[Source records]

# # # #

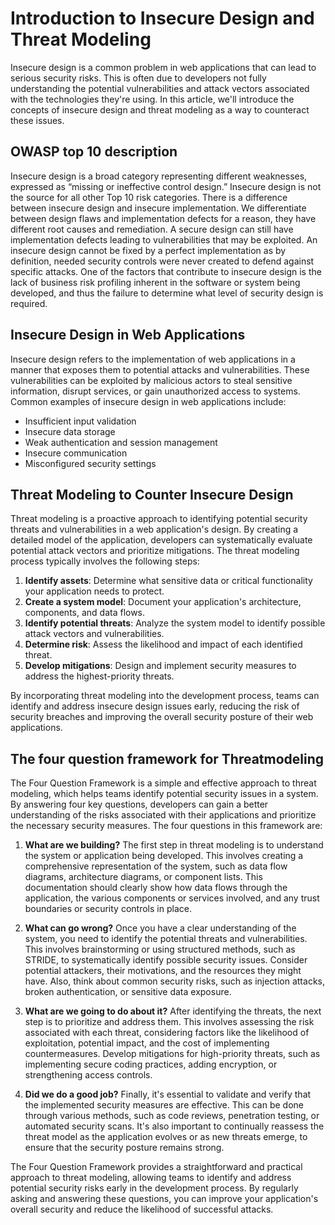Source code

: # Introduction to Insecure Design and Threat Modeling

Insecure design is a common problem in web applications that can lead to serious security risks. This is often due to developers not fully understanding the potential vulnerabilities and attack vectors associated with the technologies they're using. In this article, we'll introduce the concepts of insecure design and threat modeling as a way to counteract these issues.

## OWASP top 10 description

Insecure design is a broad category representing different weaknesses, expressed as “missing or ineffective control design.” Insecure design is not the source for all other Top 10 risk categories. There is a difference between insecure design and insecure implementation. We differentiate between design flaws and implementation defects for a reason, they have different root causes and remediation. A secure design can still have implementation defects leading to vulnerabilities that may be exploited. An insecure design cannot be fixed by a perfect implementation as by definition, needed security controls were never created to defend against specific attacks. One of the factors that contribute to insecure design is the lack of business risk profiling inherent in the software or system being developed, and thus the failure to determine what level of security design is required.

## Insecure Design in Web Applications

Insecure design refers to the implementation of web applications in a manner that exposes them to potential attacks and vulnerabilities. These vulnerabilities can be exploited by malicious actors to steal sensitive information, disrupt services, or gain unauthorized access to systems. Common examples of insecure design in web applications include:

- Insufficient input validation
- Insecure data storage
- Weak authentication and session management
- Insecure communication
- Misconfigured security settings

## Threat Modeling to Counter Insecure Design

Threat modeling is a proactive approach to identifying potential security threats and vulnerabilities in a web application's design. By creating a detailed model of the application, developers can systematically evaluate potential attack vectors and prioritize mitigations. The threat modeling process typically involves the following steps:

1. **Identify assets**: Determine what sensitive data or critical functionality your application needs to protect.
2. **Create a system model**: Document your application's architecture, components, and data flows.
3. **Identify potential threats**: Analyze the system model to identify possible attack vectors and vulnerabilities.
4. **Determine risk**: Assess the likelihood and impact of each identified threat.
5. **Develop mitigations**: Design and implement security measures to address the highest-priority threats.

By incorporating threat modeling into the development process, teams can identify and address insecure design issues early, reducing the risk of security breaches and improving the overall security posture of their web applications.

## The four question framework for Threatmodeling

The Four Question Framework is a simple and effective approach to threat modeling, which helps teams identify potential security issues in a system. By answering four key questions, developers can gain a better understanding of the risks associated with their applications and prioritize the necessary security measures. The four questions in this framework are:

1. **What are we building?** The first step in threat modeling is to understand the system or application being developed. This involves creating a comprehensive representation of the system, such as data flow diagrams, architecture diagrams, or component lists. This documentation should clearly show how data flows through the application, the various components or services involved, and any trust boundaries or security controls in place.

2. **What can go wrong?** Once you have a clear understanding of the system, you need to identify the potential threats and vulnerabilities. This involves brainstorming or using structured methods, such as STRIDE, to systematically identify possible security issues. Consider potential attackers, their motivations, and the resources they might have. Also, think about common security risks, such as injection attacks, broken authentication, or sensitive data exposure.

3. **What are we going to do about it?** After identifying the threats, the next step is to prioritize and address them. This involves assessing the risk associated with each threat, considering factors like the likelihood of exploitation, potential impact, and the cost of implementing countermeasures. Develop mitigations for high-priority threats, such as implementing secure coding practices, adding encryption, or strengthening access controls.

4. **Did we do a good job?** Finally, it's essential to validate and verify that the implemented security measures are effective. This can be done through various methods, such as code reviews, penetration testing, or automated security scans. It's also important to continually reassess the threat model as the application evolves or as new threats emerge, to ensure that the security posture remains strong.

The Four Question Framework provides a straightforward and practical approach to threat modeling, allowing teams to identify and address potential security risks early in the development process. By regularly asking and answering these questions, you can improve your application's overall security and reduce the likelihood of successful attacks.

# # # #

_TRY IT_.
Once the pictures are set aside, reproduce the records in full and exactly.

_EXERCISE RESULT_.
Source code

: # Introduction to Insecure Design and Threat Modeling

Insecure design is a common problem in web applications that can lead to serious security risks. This is often due to developers not fully understanding the potential vulnerabilities and attack vectors associated with the technologies they're using. In this article, we'll introduce the concepts of insecure design and threat modeling as a way to counteract these issues.

## OWASP top 10 description

Insecure design is a broad category representing different weaknesses, expressed as “missing or ineffective control design.” Insecure design is not the source for all other Top 10 risk categories. There is a difference between insecure design and insecure implementation. We differentiate between design flaws and implementation defects for a reason, they have different root causes and remediation. A secure design can still have implementation defects leading to vulnerabilities that may be exploited. An insecure design cannot be fixed by a perfect implementation as by definition, needed security controls were never created to defend against specific attacks. One of the factors that contribute to insecure design is the lack of business risk profiling inherent in the software or system being developed, and thus the failure to determine what level of security design is required.

## Insecure Design in Web Applications

Insecure design refers to the implementation of web applications in a manner that exposes them to potential attacks and vulnerabilities. These vulnerabilities can be exploited by malicious actors to steal sensitive information, disrupt services, or gain unauthorized access to systems. Common examples of insecure design in web applications include:

- Insufficient input validation
- Insecure data storage
- Weak authentication and session management
- Insecure communication
- Misconfigured security settings

## Threat Modeling to Counter Insecure Design

Threat modeling is a proactive approach to identifying potential security threats and vulnerabilities in a web application's design. By creating a detailed model of the application, developers can systematically evaluate potential attack vectors and prioritize mitigations. The threat modeling process typically involves the following steps:

1. **Identify assets**: Determine what sensitive data or critical functionality your application needs to protect.
2. **Create a system model**: Document your application's architecture, components, and data flows.
3. **Identify potential threats**: Analyze the system model to identify possible attack vectors and vulnerabilities.
4. **Determine risk**: Assess the likelihood and impact of each identified threat.
5. **Develop mitigations**: Design and implement security measures to address the highest-priority threats.

By incorporating threat modeling into the development process, teams can identify and address insecure design issues early, reducing the risk of security breaches and improving the overall security posture of their web applications.

## The four question framework for Threatmodeling

The Four Question Framework is a simple and effective approach to threat modeling, which helps teams identify potential security issues in a system. By answering four key questions, developers can gain a better understanding of the risks associated with their applications and prioritize the necessary security measures. The four questions in this framework are:

1. **What are we building?** The first step in threat modeling is to understand the system or application being developed. This involves creating a comprehensive representation of the system, such as data flow diagrams, architecture diagrams, or component lists. This documentation should clearly show how data flows through the application, the various components or services involved, and any trust boundaries or security controls in place.

2. **What can go wrong?** Once you have a clear understanding of the system, you need to identify the potential threats and vulnerabilities. This involves brainstorming or using structured methods, such as STRIDE, to systematically identify possible security issues. Consider potential attackers, their motivations, and the resources they might have. Also, think about common security risks, such as injection attacks, broken authentication, or sensitive data exposure.

3. **What are we going to do about it?** After identifying the threats, the next step is to prioritize and address them. This involves assessing the risk associated with each threat, considering factors like the likelihood of exploitation, potential impact, and the cost of implementing countermeasures. Develop mitigations for high-priority threats, such as implementing secure coding practices, adding encryption, or strengthening access controls.

4. **Did we do a good job?** Finally, it's essential to validate and verify that the implemented security measures are effective. This can be done through various methods, such as code reviews, penetration testing, or automated security scans. It's also important to continually reassess the threat model as the application evolves or as new threats emerge, to ensure that the security posture remains strong.

The Four Question Framework provides a straightforward and practical approach to threat modeling, allowing teams to identify and address potential security risks early in the development process. By regularly asking and answering these questions, you can improve your application's overall security and reduce the likelihood of successful attacks.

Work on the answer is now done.